━━ Materials provided ━━

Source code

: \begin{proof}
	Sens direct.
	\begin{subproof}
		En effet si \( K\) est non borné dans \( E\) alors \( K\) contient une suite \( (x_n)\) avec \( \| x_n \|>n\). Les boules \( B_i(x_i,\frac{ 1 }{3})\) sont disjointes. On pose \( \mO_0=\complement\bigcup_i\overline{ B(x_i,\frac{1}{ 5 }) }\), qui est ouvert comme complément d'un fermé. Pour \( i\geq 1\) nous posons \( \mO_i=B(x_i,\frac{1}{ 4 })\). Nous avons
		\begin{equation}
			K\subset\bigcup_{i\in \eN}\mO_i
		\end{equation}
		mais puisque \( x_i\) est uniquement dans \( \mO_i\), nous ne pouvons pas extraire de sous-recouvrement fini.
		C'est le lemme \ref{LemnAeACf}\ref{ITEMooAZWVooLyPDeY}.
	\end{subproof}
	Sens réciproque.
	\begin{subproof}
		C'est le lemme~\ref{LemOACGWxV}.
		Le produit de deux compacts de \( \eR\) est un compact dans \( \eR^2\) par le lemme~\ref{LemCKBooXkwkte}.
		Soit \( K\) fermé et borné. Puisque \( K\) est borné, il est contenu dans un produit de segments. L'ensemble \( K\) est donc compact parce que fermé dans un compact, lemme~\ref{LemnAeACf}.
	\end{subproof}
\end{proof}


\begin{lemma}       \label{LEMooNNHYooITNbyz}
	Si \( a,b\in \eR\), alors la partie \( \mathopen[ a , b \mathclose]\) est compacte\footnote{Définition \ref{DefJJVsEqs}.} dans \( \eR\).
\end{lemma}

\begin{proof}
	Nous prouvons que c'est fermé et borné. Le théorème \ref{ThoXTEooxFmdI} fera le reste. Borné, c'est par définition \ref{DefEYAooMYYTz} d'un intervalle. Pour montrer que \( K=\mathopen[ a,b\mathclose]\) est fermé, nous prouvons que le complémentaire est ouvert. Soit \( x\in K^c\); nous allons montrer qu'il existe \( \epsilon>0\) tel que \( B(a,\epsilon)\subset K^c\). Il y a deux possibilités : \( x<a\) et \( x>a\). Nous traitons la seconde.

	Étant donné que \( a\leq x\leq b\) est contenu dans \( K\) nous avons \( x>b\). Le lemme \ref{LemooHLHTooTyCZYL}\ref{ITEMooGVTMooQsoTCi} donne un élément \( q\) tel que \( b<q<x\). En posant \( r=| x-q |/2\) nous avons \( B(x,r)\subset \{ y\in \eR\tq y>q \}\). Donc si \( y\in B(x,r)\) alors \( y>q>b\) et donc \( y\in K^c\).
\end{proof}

━━━

* **Description of the task**
Nothing but a number is wanted here: please count the lines in the entries above that include the word "lemma".

* **Output**
2